Turismo sob novas regras: como o seguro entra no checklist dos operadores em 2026

Prazo para emissão de bilhetes redefine rotinas operacionais e destaca o papel do seguro na mitigação de riscos.
Rogério Pansera, vice-presidente da Pansera Corretora de Seguros.

 

O ano de 2026 começa com ajustes importantes no ambiente regulatório do turismo e da aviação civil, exigindo atenção redobrada de operadores, agências e empresas que atuam na cadeia de viagens. Em dezembro, a Comissão de Turismo da Câmara dos Deputados aprovou uma proposta que estabelece prazo para a emissão de bilhetes aéreos por agências de turismo, alterando a legislação que rege o setor.

Pelo texto aprovado, as agências têm a obrigação da emissão dos bilhetes ou comprovantes de reserva dez dias antes da viagem. De acordo com publicação na Agência Câmara de Notícias, caso a compra seja realizada dentro desse intervalo, o consumidor deverá ser informado previamente sobre as condições operacionais para a emissão. A norma também determina que a emissão só ocorra após a confirmação definitiva do serviço junto ao fornecedor, fato que garante ao comprador o direito de desistência ou cancelamento sem custos até esse momento.

A medida reforça a transparência na relação com o consumidor, mas também amplia a responsabilidade operacional das empresas do setor. Para especialistas do mercado securitário, esse movimento evidencia a necessidade de revisar processos internos, contratos e, especialmente, as estratégias de mitigação de riscos.

Segundo Rogério Pansera, vice-presidente da Pansera Corretora de Seguros, o novo cenário regulatório exige que operadores de turismo incorporem o seguro de forma mais estratégica ao planejamento.

Quando falamos em checklist aéreo para 2026, não estamos tratando apenas de prazos e documentos. Estamos falando de gestão de riscos, responsabilidade civil e proteção financeira diante de imprevistos operacionais, jurídicos e até reputacionais”, avalia.

No entendimento da corretora, seguros como Responsabilidade Civil Profissional, Responsabilidade Civil Geral e coberturas específicas para o setor de turismo ganham relevância. A mudança legislativa tende a reduzir conflitos com consumidores, mas, por outro lado, aumenta a exposição das empresas em casos de falhas de comunicação, descumprimento de prazos ou problemas na confirmação de serviços.

O seguro funciona como uma camada de segurança ao operador. Mesmo com processos bem definidos, o setor de turismo lida com múltiplos fornecedores e variáveis externas. Ter uma apólice adequada protege o negócio e contribui para a sustentabilidade da operação”, destaca o especialista da Pansera.

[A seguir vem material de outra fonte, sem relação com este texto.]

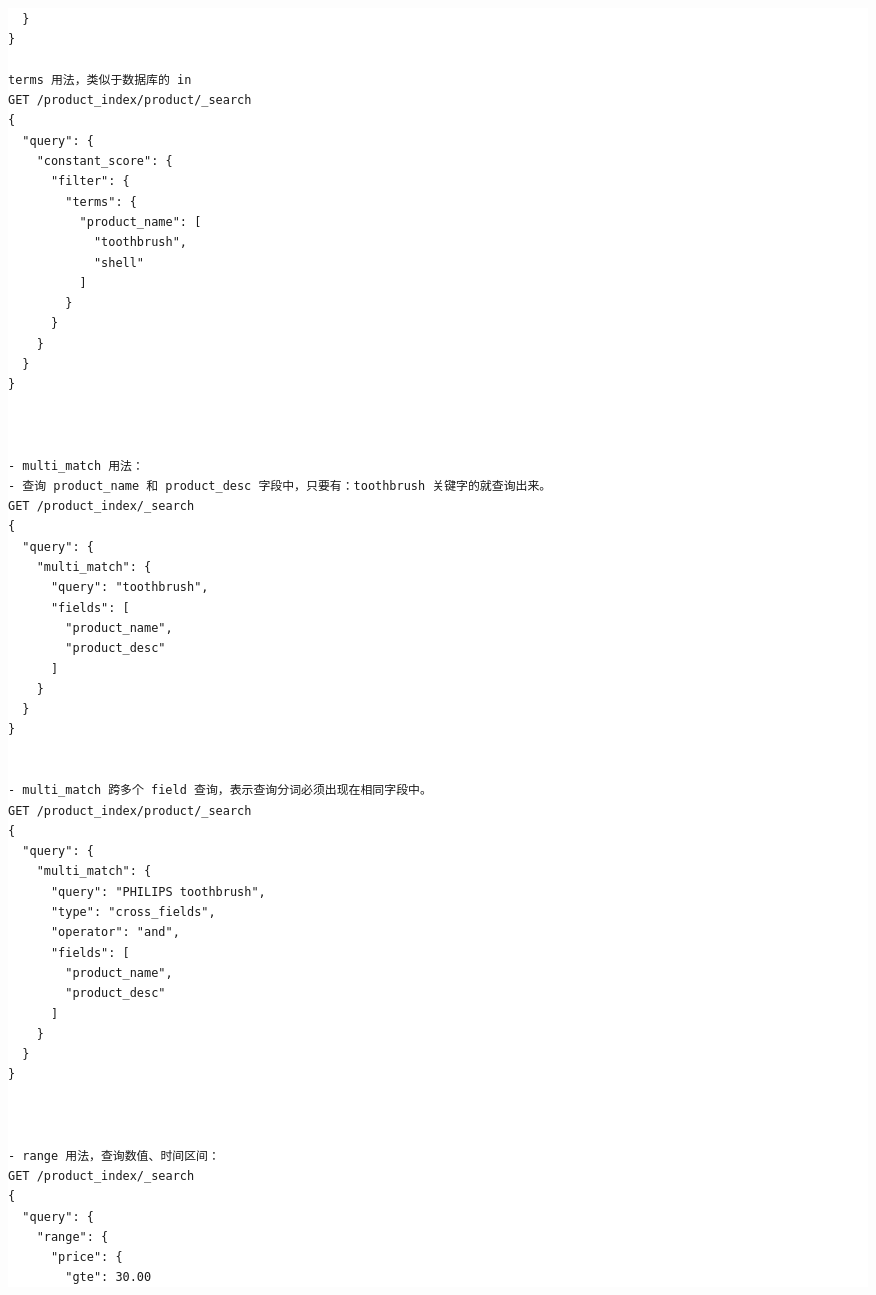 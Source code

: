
 ```
  }
}

terms 用法，类似于数据库的 in
GET /product_index/product/_search
{
  "query": {
    "constant_score": {
      "filter": {
        "terms": {
          "product_name": [
            "toothbrush",
            "shell"
          ]
        }
      }
    }
  }
}



- multi_match 用法：
- 查询 product_name 和 product_desc 字段中，只要有：toothbrush 关键字的就查询出来。
GET /product_index/_search
{
  "query": {
    "multi_match": {
      "query": "toothbrush",
      "fields": [
        "product_name",
        "product_desc"
      ]
    }
  }
}


- multi_match 跨多个 field 查询，表示查询分词必须出现在相同字段中。
GET /product_index/product/_search
{
  "query": {
    "multi_match": {
      "query": "PHILIPS toothbrush",
      "type": "cross_fields",
      "operator": "and",
      "fields": [
        "product_name",
        "product_desc"
      ]
    }
  }
}



- range 用法，查询数值、时间区间：
GET /product_index/_search
{
  "query": {
    "range": {
      "price": {
        "gte": 30.00
```
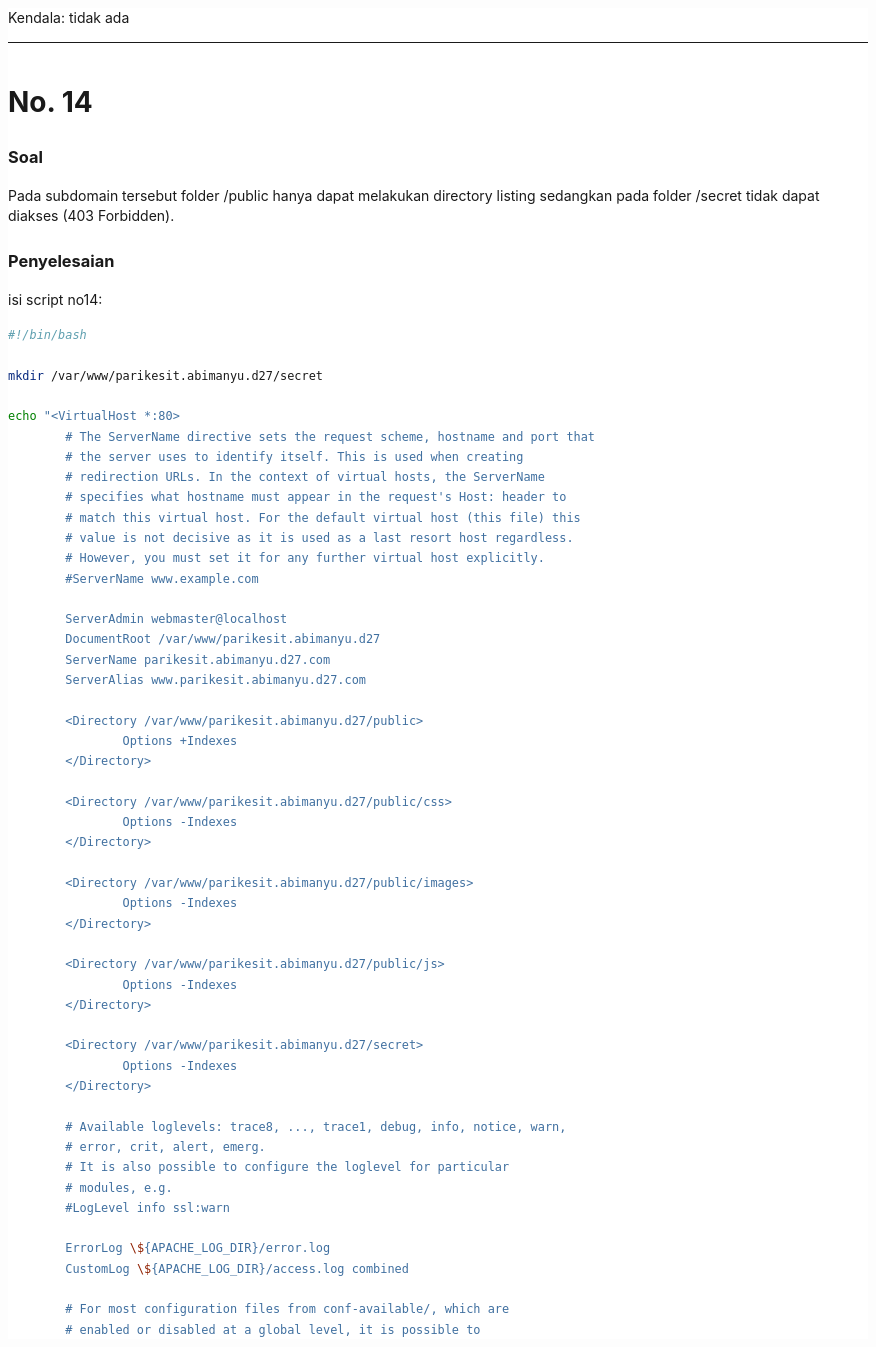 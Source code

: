 Kendala: tidak ada

----------------------------------------------------------------------------------------------------------------------------------
# No. 14
### Soal
Pada subdomain tersebut folder /public hanya dapat melakukan directory listing sedangkan pada folder /secret tidak dapat diakses (403 Forbidden).

### Penyelesaian
isi script no14:
```sh
#!/bin/bash

mkdir /var/www/parikesit.abimanyu.d27/secret

echo "<VirtualHost *:80>
        # The ServerName directive sets the request scheme, hostname and port that
        # the server uses to identify itself. This is used when creating
        # redirection URLs. In the context of virtual hosts, the ServerName
        # specifies what hostname must appear in the request's Host: header to
        # match this virtual host. For the default virtual host (this file) this
        # value is not decisive as it is used as a last resort host regardless.
        # However, you must set it for any further virtual host explicitly.
        #ServerName www.example.com

        ServerAdmin webmaster@localhost
        DocumentRoot /var/www/parikesit.abimanyu.d27
        ServerName parikesit.abimanyu.d27.com
        ServerAlias www.parikesit.abimanyu.d27.com

        <Directory /var/www/parikesit.abimanyu.d27/public>
                Options +Indexes
        </Directory>

        <Directory /var/www/parikesit.abimanyu.d27/public/css>
                Options -Indexes
        </Directory>

        <Directory /var/www/parikesit.abimanyu.d27/public/images>
                Options -Indexes
        </Directory>

        <Directory /var/www/parikesit.abimanyu.d27/public/js>
                Options -Indexes
        </Directory>

        <Directory /var/www/parikesit.abimanyu.d27/secret>
                Options -Indexes
        </Directory>

        # Available loglevels: trace8, ..., trace1, debug, info, notice, warn,
        # error, crit, alert, emerg.
        # It is also possible to configure the loglevel for particular
        # modules, e.g.
        #LogLevel info ssl:warn

        ErrorLog \${APACHE_LOG_DIR}/error.log
        CustomLog \${APACHE_LOG_DIR}/access.log combined

        # For most configuration files from conf-available/, which are
        # enabled or disabled at a global level, it is possible to
```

O ambiente securitário acompanha de perto essas transformações. À medida que o turismo se torna mais regulado e orientado à experiência do consumidor, cresce também a demanda por soluções de seguros mais específicas, flexíveis e alinhadas às particularidades do setor aéreo e de viagens.

Por trás de cada operação turística bem-sucedida existe um checklist. A agenda estratégica inclui revisão contratual rigorosa, capacitação das equipes, comunicação transparente com clientes e análise das coberturas de seguro contratadas. Em um mercado altamente exposto a riscos operacionais, regulatórios e de imagem, a prevenção transformou-se em atividade tão crítica quanto a venda.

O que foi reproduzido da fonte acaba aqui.